- Native name: မင်းလှမင်းခေါင်ကျော်
- Born: c. 1714 Moksobo
- Died: 14 July 1756 Yangon
- Allegiance: Konbaung Dynasty
- Branch: Royal Burmese Army
- Service years: April 1752 – 14 July 1756
- Rank: General (1752–1756)
- Commands: Musket Corps
- Conflicts: Konbaung-Hanthawaddy War
- Awards: Minkyaw Pyanchi Minhla Minkhaung Minhla Minkhaung Kyaw Maha Thenapati Agga Maha Thenapati

= Minhla Minkhaung Kyaw =

Minhla Minkhaung Kyaw (မင်းလှမင်းခေါင်ကျော် /my/; c. 1714–1756) was chief of Musket Corps of the Royal Burmese Army of the Konbaung Dynasty of Burma (Myanmar). He was the top general under the command of King Alaungpaya, his childhood friend. He conquered Dagon in May 1755, which later became the city of Yangon. He died in action during the battle of Syriam in July 1756. He was buried with highest honors. Alaungpaya posthumously awarded his old friend the title of Agga Maha Thenapati (Aggamahāsenāpati), the highest honor possible for a commoner.

==Early life==
He was born Shwe Kaung (more commonly known as Maung Kaung or simply Nga Kaung) in a small village of Moksobo (present-day Shwebo) in Upper Burma circa 1714. He was a childhood friend of Aung Zeya who was a son of chief of Moksobo.

==Military career==

In 1752, Kaung joined his friend Aung Zeya's fledgling resistance force to resist the occupation armies of the southern kingdom of Hanthawaddy, which had toppled the Toungoo Dynasty at Ava (Inwa). Aung Zeya claimed himself king, and assumed the title of Alaungpaya. Kaung was chosen as one of the Sixty Eight Commanders in Alaungpaya's army. He was among the first seven of the sixty eight to win a title of valor with the title of Minkyaw Pyanchi for the successful defense of Shwebo (as their once little village was now known) against a major Hanthawaddy siege.

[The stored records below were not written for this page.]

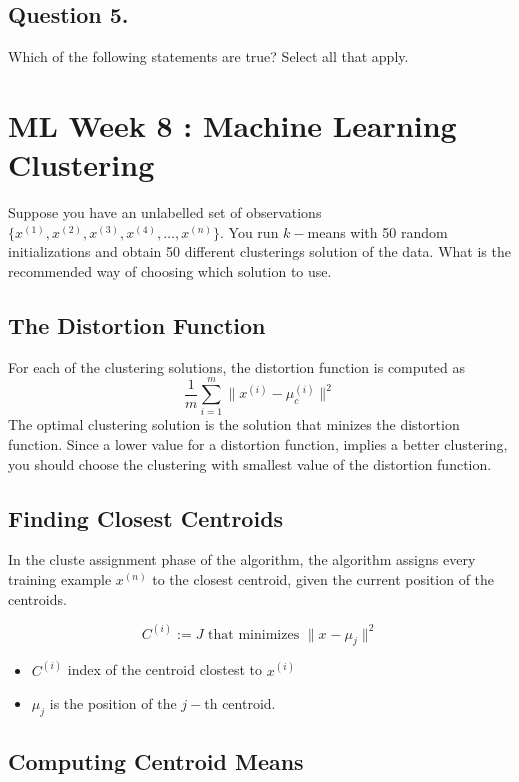 \subsection*{Question 5. }
Which of the following statements are true? Select all that apply.


\newpage
\section{ML Week 8 : Machine Learning Clustering}

Suppose you have an unlabelled set of observations$\{ x^{(1)},x^{(2)},x^{(3)},x^{(4)}, \ldots ,x^{(n)}\}$.
You run $k-$means with 50 random initializations and obtain 50 different clusterings solution of the data.
What is the recommended way of choosing which solution to use.

\subsection{The Distortion Function}
For each of the clustering solutions, the distortion function is computed as 
\[ \frac{1}{m} \sum^{m}_{i=1} \parallel x^{(i)} - \mu_c^{(i)}\parallel ^2 \]
The optimal clustering solution is the solution that minizes the distortion function.
Since a lower value for a distortion function, implies a better clustering, you should choose the clustering with 
smallest value of the distortion function.
\subsection*{Finding Closest Centroids}

In the cluste assignment phase of the algorithm, the algorithm assigns every training example $x^{(n)}$ to the closest 
centroid, given the current position of the centroids.

\[ C^{(i)} := J \mbox{ that minimizes } \| x^{} - \mu_j \| ^2 \]

\begin{itemize}
\item $C^{(i)}$ index of the centroid clostest to $x^{(i)}$
\item $\mu_j$ is the position of the $j-$th centroid.
\end{itemize}

\subsection{Computing Centroid Means}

===Upper Burma and Shan States===
Kaung proved to be an able commander, winning many battles in Upper Burma and more titles. By mid-1754, he had been awarded Minhla Minkhaung Kyaw, by which he would be known thenceforth, and had been given the command of the Musket Corps of the army. With Upper Burma driven out of Hanthawaddy armies, Alaungpaya sent Minhla Minkhaung Kyaw and his Musket Corps to the Shan States to secure the allegiance of the nearer Shan States. (The farther Shan States, in present-day northern Kachin State, northern Shan State, southern Yunnan, remained out of reach.) After a show of force, Minhla Minkhaung Kyaw secured the allegiance of the Shan States. More importantly, he secured contingents of Shan levies for the upcoming invasion of Lower Burma.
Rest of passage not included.